Die Betreiberfirma muss laut italienischen Behörden eine funktionierende Alterskontrolle sicherstellen. Auslöser ist der Tod eines 10-jährigen Mädchens.



Für viele Internetnutzer in Italien soll Tiktok nicht mehr erreichbar sein. Der Grund seien nicht etwa technische Probleme, vielmehr handle es sich um die Folgen einer behördlichen Anordnung, berichtete derstandard.at am Sonntagabend, unter Berufung auf andere Medien.

Die italienische Datenschutzbehörde hatte am Freitag entschieden, den bei jungen Leuten beliebten Social-Media-Dienst temporär sperren zu lassen. Bis zum 15. Februar müsse der Zugang für alle User blockiert werden, deren Alter nicht verlässlich ermittelt werden kann. Sprich: Es seien praktisch alle TikTok-Nutzer betroffen, denn bis anhin gibt es keine verlässliche Alterskontrolle beim Anmelden.

Damit solle laut den Behörden dafür gesorgt werden, dass das von dem Videodienst selbst genannte Mindestalter von 13 Jahren von den Usern auch eingehalten werde.

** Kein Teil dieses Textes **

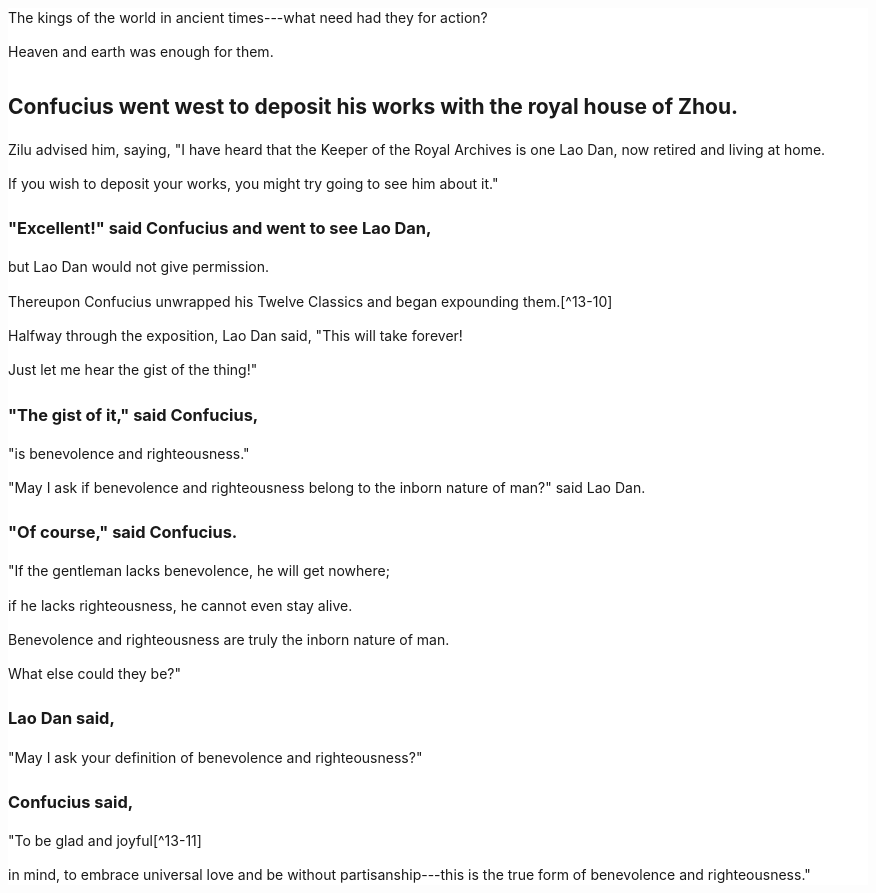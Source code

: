 The kings of the world in ancient times---what need had they for action?

Heaven and earth was enough for them.

## Confucius went west to deposit his works with the royal house of Zhou.


Zilu advised him,
saying,
"I have heard that the Keeper of the Royal Archives is one Lao Dan,
now retired and living at home.

If you wish to deposit your works,
you might try going to see him about it."

### "Excellent!" said Confucius and went to see Lao Dan,

but Lao Dan would not give permission.

Thereupon Confucius unwrapped his Twelve Classics and began expounding them.[^13-10]

Halfway through the exposition,
Lao Dan said,
"This will take forever!

Just let me hear the gist of the thing!"

### "The gist of it," said Confucius,

"is benevolence and righteousness."

"May I ask if benevolence and righteousness belong to the inborn nature of man?" said Lao Dan.

### "Of course," said Confucius.


"If the gentleman lacks benevolence,
he will get nowhere;

if he lacks righteousness,
he cannot even stay alive.

Benevolence and righteousness are truly the inborn nature of man.

What else could they be?"

### Lao Dan said,

"May I ask your definition of benevolence and righteousness?"

### Confucius said,

"To be glad and joyful[^13-11]

in mind,
to embrace universal love and be without partisanship---this is the true form of benevolence and righteousness."
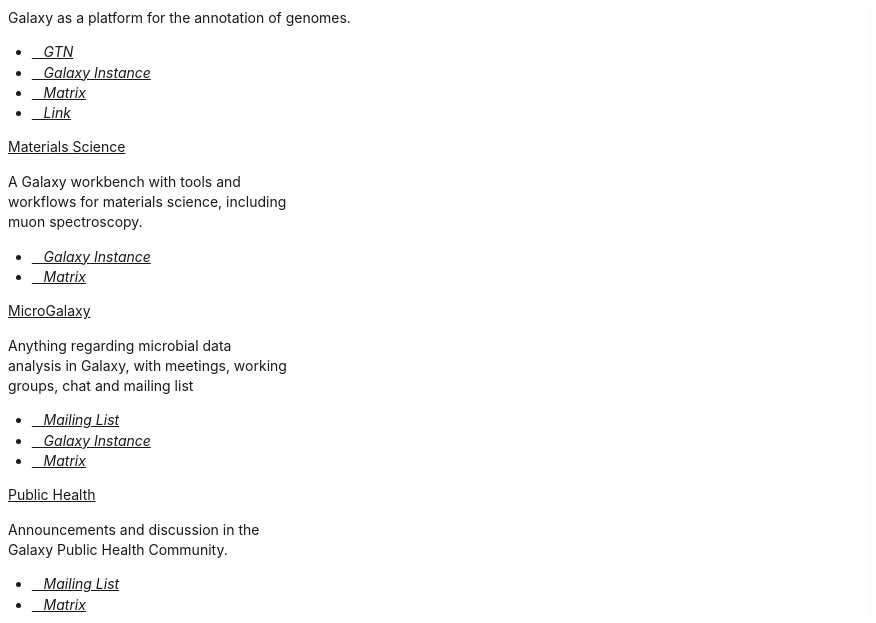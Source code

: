 Galaxy as a platform for the annotation of genomes.

* [<i class="fa fa-solid fa-graduation-cap">&nbsp; &nbsp;GTN</i>](https://training.galaxyproject.org/training-material/topics/genome-annotation/)
* [<i class="fa fa-laptop" aria-hidden="true">&nbsp; &nbsp;Galaxy Instance</i>](https://annotation.usegalaxy.eu)
* [<i class="fa fa-envelope" aria-hidden="true">&nbsp; &nbsp;Matrix</i>](https://matrix.to/#/#galaxy-genome-annotation_Lobby:gitter.im)
* [<i class="fa fa-external-link-alt" aria-hidden="true">&nbsp; &nbsp;Link</i>](https://galaxy-genome-annotation.github.io)
</div>


<div class="card" style="min-width: 12rem; max-width: 20rem">
<a href="https://materials.usegalaxy.eu">
<div class="card-header bg-wg-applied text-white text-center">Materials Science</div>
</a>

A Galaxy workbench with tools and workflows for materials science, including muon spectroscopy.

* [<i class="fa fa-external-link-alt" aria-hidden="true">&nbsp; &nbsp;Galaxy Instance</i>](https://materials.usegalaxy.eu)
* [<i class="fa fa-envelope" aria-hidden="true">&nbsp; &nbsp;Matrix</i>](https://matrix.to/#/#galaxyproject_materials-science:matrix.org)

</div>


<div class="card" style="min-width: 12rem; max-width: 20rem">
<a href="/community/sig/microbial#microgalaxy-community">
<div class="card-header bg-wg-applied text-white text-center">MicroGalaxy</div>
</a>

Anything regarding microbial data analysis in Galaxy, with meetings, working groups, chat and mailing list

* [<i class="fa fa-envelope" aria-hidden="true">&nbsp; &nbsp;Mailing List</i>](https://lists.galaxyproject.org/lists/microgalaxy@lists.galaxyproject.org)
* [<i class="fa fa-external-link-alt" aria-hidden="true">&nbsp; &nbsp;Galaxy Instance</i>](https://microgalaxy.usegalaxy.eu)
* [<i class="fa fa-envelope" aria-hidden="true">&nbsp; &nbsp;Matrix</i>](https://matrix.to/#/#galaxyproject_microGalaxy:gitter.im)

</div>


<div class="card" style="min-width: 12rem; max-width: 20rem">
<a href="">
<div class="card-header bg-wg-applied text-white text-center">Public Health</div>
</a>

Announcements and discussion in the Galaxy Public Health Community.

* [<i class="fa fa-envelope" aria-hidden="true">&nbsp; &nbsp;Mailing List</i>](https://lists.galaxyproject.org/lists/public-health@lists.galaxyproject.org)
* [<i class="fa fa-envelope" aria-hidden="true">&nbsp; &nbsp;Matrix</i>](https://matrix.to/#/#galaxyproject_Public-Health:gitter.im)

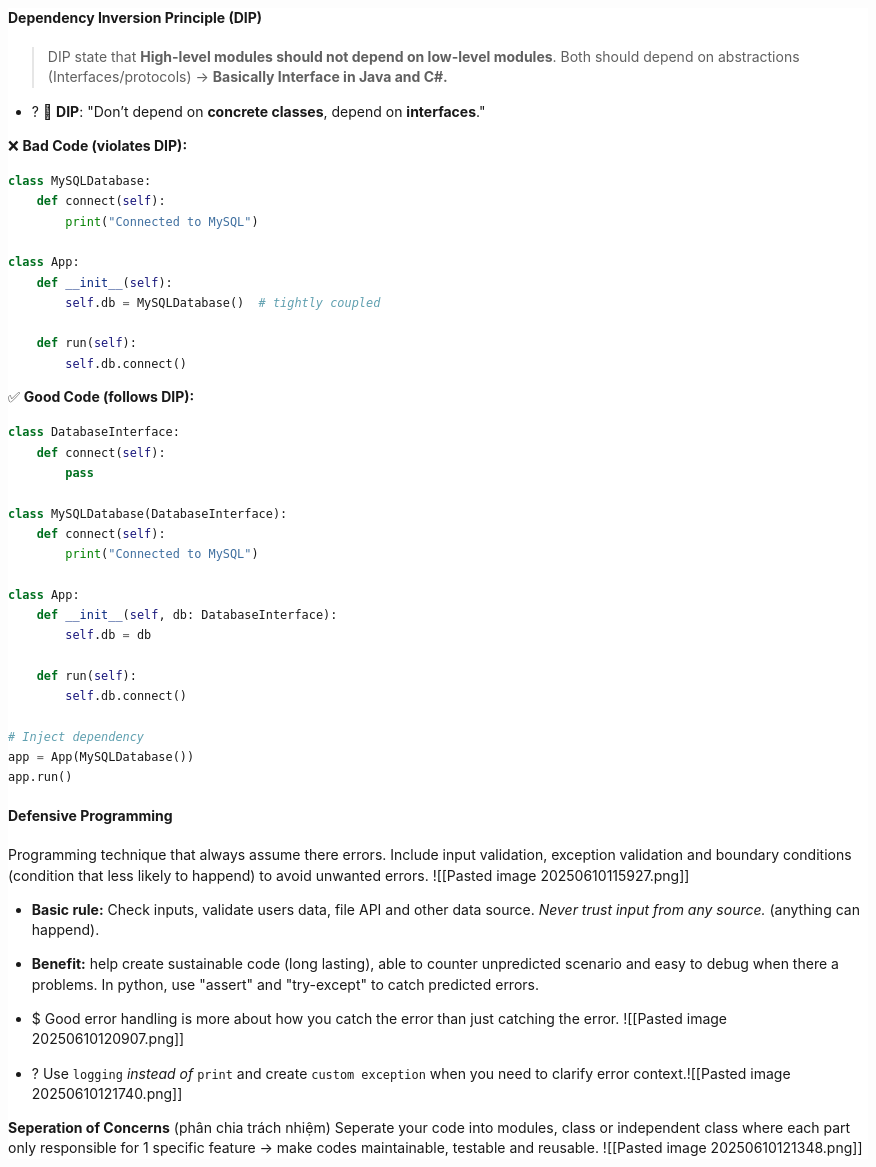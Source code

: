 #### Dependency Inversion Principle (DIP)
>DIP state that **High-level modules should not depend on low-level modules**. Both should depend on abstractions (Interfaces/protocols) -> **Basically Interface in Java and C#.** 
+ ? 🔌 **DIP**: "Don’t depend on **concrete classes**, depend on **interfaces**."

❌ **Bad Code (violates DIP):**
```python
class MySQLDatabase:
    def connect(self):
        print("Connected to MySQL")

class App:
    def __init__(self):
        self.db = MySQLDatabase()  # tightly coupled

    def run(self):
        self.db.connect()
```

✅ **Good Code (follows DIP):**
```python
class DatabaseInterface:
    def connect(self):
        pass

class MySQLDatabase(DatabaseInterface):
    def connect(self):
        print("Connected to MySQL")

class App:
    def __init__(self, db: DatabaseInterface):
        self.db = db

    def run(self):
        self.db.connect()

# Inject dependency
app = App(MySQLDatabase())
app.run()
```

#### Defensive Programming
Programming technique that always assume there errors. Include input validation, exception validation and boundary conditions (condition that less likely to happend) to avoid unwanted errors.
![[Pasted image 20250610115927.png]]
+ **Basic rule:** Check inputs, validate users data, file API and other data source. *Never trust input from any source.* (anything can happend).
+ **Benefit:** help create sustainable code (long lasting), able to counter unpredicted scenario and easy to debug when there a problems. In python, use "assert" and "try-except" to catch predicted errors.  

+ $ Good error handling is more about how you catch the error than just catching the error.  ![[Pasted image 20250610120907.png]]
+ ? Use `logging` *instead of* `print` and create `custom exception` when you need to clarify error context.![[Pasted image 20250610121740.png]]

**Seperation of Concerns** (phân chia trách nhiệm)
Seperate your code into modules, class or independent class where each part only responsible for 1 specific feature -> make codes maintainable, testable and reusable. 
![[Pasted image 20250610121348.png]]

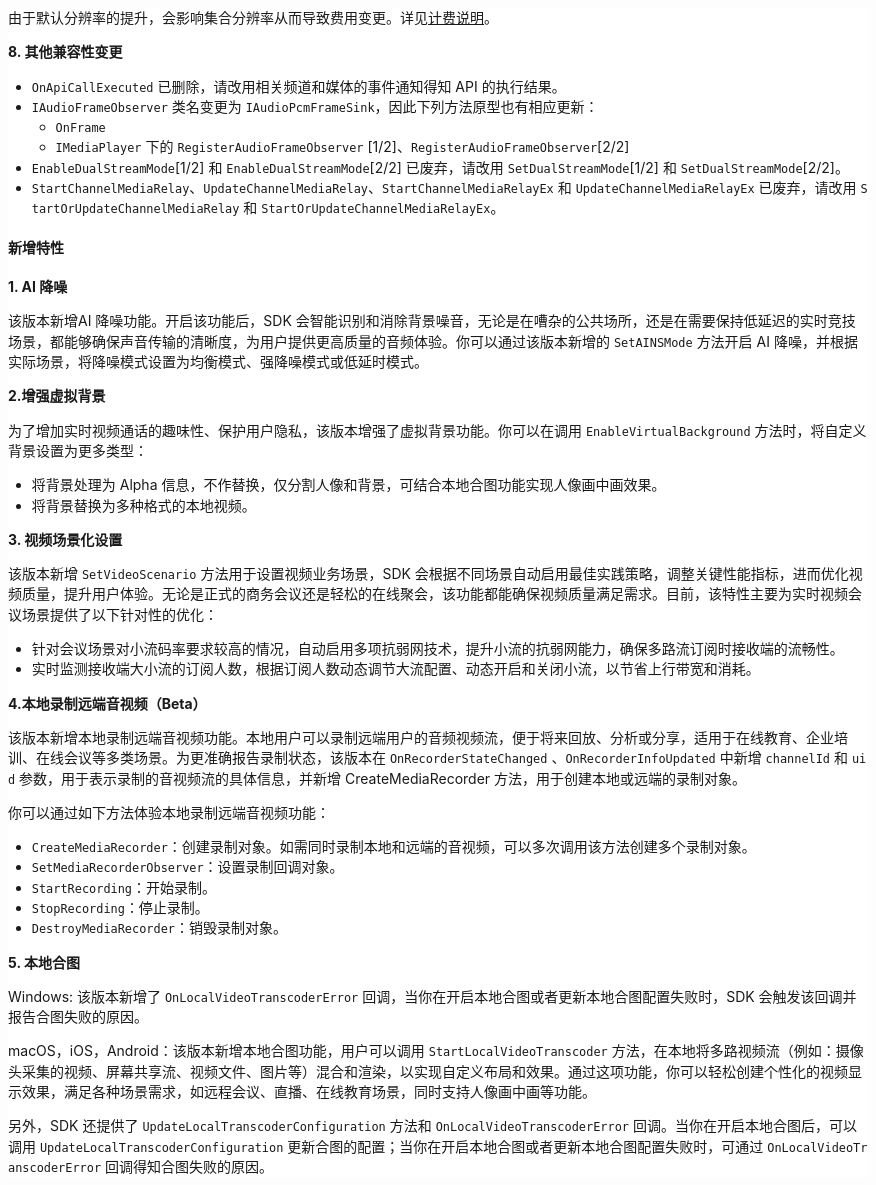 <div class="note">由于默认分辨率的提升，会影响集合分辨率从而导致费用变更。详见<a href="./billing_rtc_ng">计费说明</a>。</div>

**8. 其他兼容性变更**

- `OnApiCallExecuted` 已删除，请改用相关频道和媒体的事件通知得知 API 的执行结果。
- `IAudioFrameObserver` 类名变更为 `IAudioPcmFrameSink`，因此下列方法原型也有相应更新：
  - `OnFrame`
  - `IMediaPlayer` 下的 `RegisterAudioFrameObserver` [1/2]、`RegisterAudioFrameObserver`[2/2]
- `EnableDualStreamMode`[1/2] 和 `EnableDualStreamMode`[2/2] 已废弃，请改用 `SetDualStreamMode`[1/2] 和 `SetDualStreamMode`[2/2]。
- `StartChannelMediaRelay`、`UpdateChannelMediaRelay`、`StartChannelMediaRelayEx` 和 `UpdateChannelMediaRelayEx` 已废弃，请改用 `StartOrUpdateChannelMediaRelay` 和 `StartOrUpdateChannelMediaRelayEx`。

#### 新增特性

**1. AI 降噪**

该版本新增AI 降噪功能。开启该功能后，SDK 会智能识别和消除背景噪音，无论是在嘈杂的公共场所，还是在需要保持低延迟的实时竞技场景，都能够确保声音传输的清晰度，为用户提供更高质量的音频体验。你可以通过该版本新增的 `SetAINSMode` 方法开启 AI 降噪，并根据实际场景，将降噪模式设置为均衡模式、强降噪模式或低延时模式。

**2.增强虚拟背景**

为了增加实时视频通话的趣味性、保护用户隐私，该版本增强了虚拟背景功能。你可以在调用 `EnableVirtualBackground` 方法时，将自定义背景设置为更多类型：

- 将背景处理为 Alpha 信息，不作替换，仅分割人像和背景，可结合本地合图功能实现人像画中画效果。
- 将背景替换为多种格式的本地视频。

**3. 视频场景化设置** 

该版本新增 `SetVideoScenario` 方法用于设置视频业务场景，SDK 会根据不同场景自动启用最佳实践策略，调整关键性能指标，进而优化视频质量，提升用户体验。无论是正式的商务会议还是轻松的在线聚会，该功能都能确保视频质量满足需求。目前，该特性主要为实时视频会议场景提供了以下针对性的优化：

- 针对会议场景对小流码率要求较高的情况，自动启用多项抗弱网技术，提升小流的抗弱网能力，确保多路流订阅时接收端的流畅性。
- 实时监测接收端大小流的订阅人数，根据订阅人数动态调节大流配置、动态开启和关闭小流，以节省上行带宽和消耗。

**4.本地录制远端音视频（Beta）**

该版本新增本地录制远端音视频功能。本地用户可以录制远端用户的音频视频流，便于将来回放、分析或分享，适用于在线教育、企业培训、在线会议等多类场景。为更准确报告录制状态，该版本在 `OnRecorderStateChanged` 、`OnRecorderInfoUpdated` 中新增 `channelId` 和 `uid` 参数，用于表示录制的音视频流的具体信息，并新增 CreateMediaRecorder 方法，用于创建本地或远端的录制对象。

你可以通过如下方法体验本地录制远端音视频功能：

- `CreateMediaRecorder`：创建录制对象。如需同时录制本地和远端的音视频，可以多次调用该方法创建多个录制对象。
- `SetMediaRecorderObserver`：设置录制回调对象。
- `StartRecording`：开始录制。
- `StopRecording`：停止录制。
- `DestroyMediaRecorder`：销毁录制对象。

**5. 本地合图**

Windows: 该版本新增了 `OnLocalVideoTranscoderError` 回调，当你在开启本地合图或者更新本地合图配置失败时，SDK 会触发该回调并报告合图失败的原因。

macOS，iOS，Android：该版本新增本地合图功能，用户可以调用 `StartLocalVideoTranscoder` 方法，在本地将多路视频流（例如：摄像头采集的视频、屏幕共享流、视频文件、图片等）混合和渲染，以实现自定义布局和效果。通过这项功能，你可以轻松创建个性化的视频显示效果，满足各种场景需求，如远程会议、直播、在线教育场景，同时支持人像画中画等功能。

另外，SDK 还提供了 `UpdateLocalTranscoderConfiguration` 方法和 `OnLocalVideoTranscoderError` 回调。当你在开启本地合图后，可以调用 `UpdateLocalTranscoderConfiguration` 更新合图的配置；当你在开启本地合图或者更新本地合图配置失败时，可通过 `OnLocalVideoTranscoderError` 回调得知合图失败的原因。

10-Jährige nach «Challenge» gestorben

Auslöser war der Tod eines zehnjährigen Mädchens: In Palermo war die Zehnjährige nach einer TikTok-«Challenge» gestorben. Das Mädchen hatte sich bei der Mutprobe mit einem Gürtel bewusstlos gewürgt. Ärzte stellten später dessen Hirntod fest. Bei der Aktion strangulieren sich Teilnehmer und filmen sich dabei mit dem Handy.

Über die Medien haben Psychologen und Jugendexperten bereits am Freitag gefordert, gesetzliche Verschärfungen zum Umgang von Kindern mit Handys und sozialen Netzwerken zu erwägen. Es gebe seit Jahren im Netz und in vielen Ländern «Challenges». Diese Herausforderungen seien manchmal lustig, manchmal extrem gefährlich.

Italiens Datenschutzbehörde hatte bereits im Dezember eine Klage gegen TikTok eingereicht, der Betreiberfirma «mangelnde Aufmerksamkeit für den Jugendschutz» vorgeworfen und die Leichtigkeit kritisiert, mit der sich sehr junge Kinder bei der Kurzvideo-App-Plattform anmelden konnten.

Tiktok wird vom chinesischen Unternehmen ByteDance betrieben und hiess früher «musical.ly». Das Unternehmen gelte aufgrund von Bedenken hinsichtlich Daten- und Jugendschutz sowie Spionage und Zensur zugunsten der chinesischen Regierung als umstritten, weiss Wikipedia.

Quellen

Mit Material der Nachrichtenagentur SDA

(dsc)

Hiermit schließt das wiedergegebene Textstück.